→ What is needed
Would you find each line in the entries below with the string "hustota" and copy it?
=== Records to process ===
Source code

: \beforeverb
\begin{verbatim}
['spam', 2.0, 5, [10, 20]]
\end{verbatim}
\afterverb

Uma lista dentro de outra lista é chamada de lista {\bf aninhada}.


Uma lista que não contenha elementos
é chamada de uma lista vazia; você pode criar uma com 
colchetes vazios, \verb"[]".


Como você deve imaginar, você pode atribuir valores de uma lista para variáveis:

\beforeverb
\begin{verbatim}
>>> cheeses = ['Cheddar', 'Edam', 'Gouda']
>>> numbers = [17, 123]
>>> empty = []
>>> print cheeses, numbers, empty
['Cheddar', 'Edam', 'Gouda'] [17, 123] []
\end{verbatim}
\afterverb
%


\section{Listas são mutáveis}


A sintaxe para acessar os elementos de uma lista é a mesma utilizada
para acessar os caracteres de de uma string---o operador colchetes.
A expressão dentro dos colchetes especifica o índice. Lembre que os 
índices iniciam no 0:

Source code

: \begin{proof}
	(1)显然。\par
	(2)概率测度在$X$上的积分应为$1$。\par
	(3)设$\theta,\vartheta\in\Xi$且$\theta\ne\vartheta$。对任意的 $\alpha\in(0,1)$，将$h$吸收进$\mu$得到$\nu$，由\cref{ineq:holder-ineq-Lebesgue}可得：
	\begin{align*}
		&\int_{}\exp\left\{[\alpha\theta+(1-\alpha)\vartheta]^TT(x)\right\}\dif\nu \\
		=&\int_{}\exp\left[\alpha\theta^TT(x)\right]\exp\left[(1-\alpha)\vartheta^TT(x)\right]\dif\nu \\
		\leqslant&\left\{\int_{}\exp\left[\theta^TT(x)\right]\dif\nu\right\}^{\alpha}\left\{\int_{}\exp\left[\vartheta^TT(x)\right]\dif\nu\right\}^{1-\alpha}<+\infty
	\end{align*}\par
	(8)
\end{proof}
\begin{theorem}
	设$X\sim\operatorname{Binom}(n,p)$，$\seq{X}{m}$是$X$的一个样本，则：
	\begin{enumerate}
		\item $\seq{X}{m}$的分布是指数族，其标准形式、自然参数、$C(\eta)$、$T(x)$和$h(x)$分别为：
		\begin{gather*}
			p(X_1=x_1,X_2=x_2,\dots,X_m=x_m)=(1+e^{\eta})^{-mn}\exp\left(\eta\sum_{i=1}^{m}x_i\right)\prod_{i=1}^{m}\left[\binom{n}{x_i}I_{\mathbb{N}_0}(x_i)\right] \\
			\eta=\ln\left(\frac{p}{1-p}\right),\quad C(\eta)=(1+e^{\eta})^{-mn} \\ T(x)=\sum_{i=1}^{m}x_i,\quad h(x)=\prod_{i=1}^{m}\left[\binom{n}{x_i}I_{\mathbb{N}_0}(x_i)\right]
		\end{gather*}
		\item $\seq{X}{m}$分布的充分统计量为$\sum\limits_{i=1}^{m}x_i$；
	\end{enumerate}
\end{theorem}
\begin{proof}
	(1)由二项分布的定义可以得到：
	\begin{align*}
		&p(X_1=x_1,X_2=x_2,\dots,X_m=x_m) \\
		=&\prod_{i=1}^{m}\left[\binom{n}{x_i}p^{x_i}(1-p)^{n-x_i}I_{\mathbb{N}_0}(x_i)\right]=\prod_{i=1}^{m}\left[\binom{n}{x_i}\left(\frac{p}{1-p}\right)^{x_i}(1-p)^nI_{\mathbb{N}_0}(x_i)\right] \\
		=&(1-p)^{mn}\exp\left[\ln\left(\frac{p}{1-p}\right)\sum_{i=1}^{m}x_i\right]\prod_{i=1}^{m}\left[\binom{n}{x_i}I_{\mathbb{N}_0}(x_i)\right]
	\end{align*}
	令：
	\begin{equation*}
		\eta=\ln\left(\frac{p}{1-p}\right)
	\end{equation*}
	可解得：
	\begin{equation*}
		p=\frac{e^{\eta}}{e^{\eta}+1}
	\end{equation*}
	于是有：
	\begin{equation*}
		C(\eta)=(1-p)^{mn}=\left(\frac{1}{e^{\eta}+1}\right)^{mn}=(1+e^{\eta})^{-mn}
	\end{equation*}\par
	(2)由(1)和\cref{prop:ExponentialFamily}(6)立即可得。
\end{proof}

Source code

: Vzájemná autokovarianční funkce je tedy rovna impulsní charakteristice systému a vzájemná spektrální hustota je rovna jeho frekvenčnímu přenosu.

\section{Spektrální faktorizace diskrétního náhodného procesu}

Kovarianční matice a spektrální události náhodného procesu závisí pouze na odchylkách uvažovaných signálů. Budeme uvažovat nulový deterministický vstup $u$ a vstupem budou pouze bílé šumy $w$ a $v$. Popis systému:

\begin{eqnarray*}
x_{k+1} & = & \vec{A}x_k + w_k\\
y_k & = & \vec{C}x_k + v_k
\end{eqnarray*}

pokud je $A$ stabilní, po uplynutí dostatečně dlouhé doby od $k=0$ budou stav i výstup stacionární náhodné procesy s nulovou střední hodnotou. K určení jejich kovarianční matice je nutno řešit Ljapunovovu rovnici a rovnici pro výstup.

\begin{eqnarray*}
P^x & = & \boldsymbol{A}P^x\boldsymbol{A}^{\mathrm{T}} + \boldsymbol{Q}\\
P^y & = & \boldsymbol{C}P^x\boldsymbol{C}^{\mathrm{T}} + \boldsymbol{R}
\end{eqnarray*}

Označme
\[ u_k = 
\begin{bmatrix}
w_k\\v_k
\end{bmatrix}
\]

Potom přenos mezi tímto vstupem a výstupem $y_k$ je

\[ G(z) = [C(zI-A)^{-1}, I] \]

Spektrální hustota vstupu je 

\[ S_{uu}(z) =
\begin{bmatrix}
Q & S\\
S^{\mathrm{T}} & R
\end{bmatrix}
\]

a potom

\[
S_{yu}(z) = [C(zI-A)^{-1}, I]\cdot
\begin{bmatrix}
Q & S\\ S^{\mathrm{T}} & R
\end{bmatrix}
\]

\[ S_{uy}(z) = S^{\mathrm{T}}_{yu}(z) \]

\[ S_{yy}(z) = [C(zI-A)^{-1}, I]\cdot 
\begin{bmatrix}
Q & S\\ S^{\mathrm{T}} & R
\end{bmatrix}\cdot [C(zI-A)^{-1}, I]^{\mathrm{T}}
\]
===
→ Exercise result
: Vzájemná autokovarianční funkce je tedy rovna impulsní charakteristice systému a vzájemná spektrální hustota je rovna jeho frekvenčnímu přenosu.
Spektrální hustota vstupu je 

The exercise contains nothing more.